[Task directions] From the entries below, give the number of lines where the word "mbox" occurs, and nothing else.

[Task data]
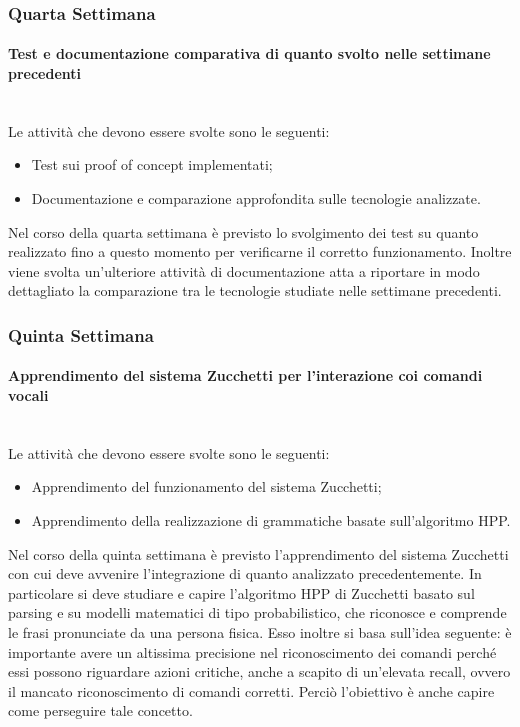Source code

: {    \subsubsection{Quarta Settimana}
    	\paragraph*{Test e documentazione comparativa di quanto svolto nelle settimane precedenti} \mbox{}\\ [1mm]
    	Le attività che devono essere svolte sono le seguenti:
        \begin{itemize}
            \item Test sui proof of concept implementati;
            \item Documentazione e comparazione approfondita sulle tecnologie analizzate.
        \end{itemize}
    	Nel corso della quarta settimana è previsto lo svolgimento dei test su quanto realizzato fino a questo momento per verificarne il corretto funzionamento. Inoltre viene svolta un'ulteriore attività di documentazione atta a riportare in modo dettagliato la comparazione tra le tecnologie studiate nelle settimane precedenti.
    \subsubsection{Quinta Settimana}
    	\paragraph*{Apprendimento del sistema Zucchetti per l'interazione coi comandi vocali} \mbox{}\\ [1mm]
    	Le attività che devono essere svolte sono le seguenti:
        \begin{itemize}
            \item Apprendimento del funzionamento del sistema Zucchetti;
            \item Apprendimento della realizzazione di grammatiche basate sull'algoritmo HPP.
        \end{itemize}
    	Nel corso della quinta settimana è previsto l'apprendimento del sistema Zucchetti con cui deve avvenire l'integrazione di quanto analizzato precedentemente. In particolare si deve studiare e capire l'algoritmo HPP di Zucchetti basato sul parsing e su modelli matematici di tipo probabilistico, che riconosce e comprende le frasi pronunciate da una persona fisica. Esso inoltre si basa sull'idea seguente: è importante avere un altissima precisione nel riconoscimento dei comandi perché essi possono riguardare azioni critiche, anche a scapito di un'elevata recall, ovvero il mancato riconoscimento di comandi corretti. Perciò l'obiettivo è anche capire come perseguire tale concetto.
}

[Reply to the task] 2